As an RIA, Forness Financial is held to a higher standard than many financial advisors or firms. In the investment field, there are two primary parties who are able to offer investment advice. These parties are investment advisors and investment brokers who work for brokers-dealers. Many clients may consider the investment advice they receive from each party similar, but there is a key difference. The difference pertains to two competing standards that advisors and brokers must adhere to, and the distinction has important implications for individuals who hire outside financial assistance.
Registered investment advisors are held to a fiduciary standard that was established as part of the Investment Advisors Act of 1940. The standard requires the advisor to put their client’s interests above their own. The act is specific in defining what a fiduciary means, and it stipulates that an advisor must place his or her interests below that of the client. It consists of a duty of loyalty and care, and simply means that the advisor must act in the best interest of his or her client.

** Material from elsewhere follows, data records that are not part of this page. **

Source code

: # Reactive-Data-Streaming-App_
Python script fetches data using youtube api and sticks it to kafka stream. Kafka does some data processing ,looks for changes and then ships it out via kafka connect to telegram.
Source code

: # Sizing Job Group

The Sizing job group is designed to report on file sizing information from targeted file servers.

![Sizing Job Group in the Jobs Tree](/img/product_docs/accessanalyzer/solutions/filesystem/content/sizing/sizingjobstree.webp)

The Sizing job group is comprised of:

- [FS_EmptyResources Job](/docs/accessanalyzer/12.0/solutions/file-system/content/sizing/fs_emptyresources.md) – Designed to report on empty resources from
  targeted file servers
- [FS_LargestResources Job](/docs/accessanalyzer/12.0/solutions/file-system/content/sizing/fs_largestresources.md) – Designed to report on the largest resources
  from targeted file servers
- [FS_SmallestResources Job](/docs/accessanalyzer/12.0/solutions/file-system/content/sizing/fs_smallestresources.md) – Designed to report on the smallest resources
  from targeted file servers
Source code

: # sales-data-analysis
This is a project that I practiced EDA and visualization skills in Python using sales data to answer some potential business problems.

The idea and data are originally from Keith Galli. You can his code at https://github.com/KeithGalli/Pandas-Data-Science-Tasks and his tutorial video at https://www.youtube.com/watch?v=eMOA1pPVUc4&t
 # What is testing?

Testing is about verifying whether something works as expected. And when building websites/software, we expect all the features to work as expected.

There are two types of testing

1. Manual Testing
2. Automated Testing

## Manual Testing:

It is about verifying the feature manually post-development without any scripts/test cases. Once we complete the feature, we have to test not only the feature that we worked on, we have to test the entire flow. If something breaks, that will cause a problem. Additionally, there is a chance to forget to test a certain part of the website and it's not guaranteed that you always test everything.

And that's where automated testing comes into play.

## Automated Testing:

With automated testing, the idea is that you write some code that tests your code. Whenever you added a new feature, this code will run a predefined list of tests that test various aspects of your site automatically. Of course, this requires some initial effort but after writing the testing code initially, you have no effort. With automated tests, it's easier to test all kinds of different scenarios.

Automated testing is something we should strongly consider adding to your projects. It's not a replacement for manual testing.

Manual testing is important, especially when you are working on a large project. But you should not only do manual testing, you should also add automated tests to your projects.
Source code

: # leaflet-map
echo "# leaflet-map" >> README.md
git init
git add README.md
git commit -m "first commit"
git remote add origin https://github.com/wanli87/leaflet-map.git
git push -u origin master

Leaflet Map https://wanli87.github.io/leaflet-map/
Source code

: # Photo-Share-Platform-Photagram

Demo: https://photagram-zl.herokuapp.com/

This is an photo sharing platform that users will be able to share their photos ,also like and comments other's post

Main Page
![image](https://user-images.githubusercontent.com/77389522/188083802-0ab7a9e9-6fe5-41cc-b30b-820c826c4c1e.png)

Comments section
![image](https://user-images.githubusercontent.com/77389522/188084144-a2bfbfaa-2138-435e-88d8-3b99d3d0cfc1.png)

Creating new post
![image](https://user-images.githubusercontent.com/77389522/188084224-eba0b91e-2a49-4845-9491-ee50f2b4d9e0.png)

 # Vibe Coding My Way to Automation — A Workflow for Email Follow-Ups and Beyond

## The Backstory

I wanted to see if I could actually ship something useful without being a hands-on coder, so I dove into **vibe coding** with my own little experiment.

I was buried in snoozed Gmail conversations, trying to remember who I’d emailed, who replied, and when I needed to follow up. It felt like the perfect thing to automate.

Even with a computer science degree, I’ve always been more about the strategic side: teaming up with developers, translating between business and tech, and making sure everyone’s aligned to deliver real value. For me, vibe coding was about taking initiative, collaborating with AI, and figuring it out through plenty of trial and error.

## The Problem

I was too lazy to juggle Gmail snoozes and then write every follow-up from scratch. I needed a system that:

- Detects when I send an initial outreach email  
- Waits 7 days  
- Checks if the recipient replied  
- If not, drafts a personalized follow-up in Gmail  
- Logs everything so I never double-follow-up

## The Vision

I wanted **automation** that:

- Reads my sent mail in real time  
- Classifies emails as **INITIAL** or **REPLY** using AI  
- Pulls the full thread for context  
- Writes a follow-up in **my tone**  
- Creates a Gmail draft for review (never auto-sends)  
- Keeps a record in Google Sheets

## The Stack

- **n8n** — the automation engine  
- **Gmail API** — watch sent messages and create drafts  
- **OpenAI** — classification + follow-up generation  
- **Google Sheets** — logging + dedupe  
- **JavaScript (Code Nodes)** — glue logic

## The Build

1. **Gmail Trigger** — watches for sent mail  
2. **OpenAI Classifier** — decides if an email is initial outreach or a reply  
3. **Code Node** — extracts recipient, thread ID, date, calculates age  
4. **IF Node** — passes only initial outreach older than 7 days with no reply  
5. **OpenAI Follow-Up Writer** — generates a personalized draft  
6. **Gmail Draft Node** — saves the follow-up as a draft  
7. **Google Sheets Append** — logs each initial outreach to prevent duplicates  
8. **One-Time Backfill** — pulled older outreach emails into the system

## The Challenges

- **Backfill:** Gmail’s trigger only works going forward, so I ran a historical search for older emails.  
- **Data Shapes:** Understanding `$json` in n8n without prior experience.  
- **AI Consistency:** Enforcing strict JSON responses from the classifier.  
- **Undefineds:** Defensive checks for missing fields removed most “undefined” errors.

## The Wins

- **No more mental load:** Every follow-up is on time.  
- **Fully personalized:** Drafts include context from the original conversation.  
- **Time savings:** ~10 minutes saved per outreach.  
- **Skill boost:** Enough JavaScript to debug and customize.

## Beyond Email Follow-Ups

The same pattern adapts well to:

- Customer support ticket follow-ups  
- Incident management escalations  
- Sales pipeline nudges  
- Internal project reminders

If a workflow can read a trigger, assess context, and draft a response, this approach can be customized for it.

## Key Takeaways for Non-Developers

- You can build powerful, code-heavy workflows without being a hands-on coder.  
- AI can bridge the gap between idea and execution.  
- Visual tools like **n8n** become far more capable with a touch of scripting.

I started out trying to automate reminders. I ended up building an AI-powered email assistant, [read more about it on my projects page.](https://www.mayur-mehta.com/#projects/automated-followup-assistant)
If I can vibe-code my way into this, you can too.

Investment brokers who work with a broker-dealer only have to fulfill a suitability obligation. Instead of having to place his or her interests below that of the client, the suitability standard only details that the advisor has to reasonably believe that any recommendations made are suitable for clients, in terms of the client’s financial needs, objectives and unique circumstances. A key distinction in terms of loyalty is also important, in that a broker’s duty is to the broker-dealer he or she works for, not necessarily the client served.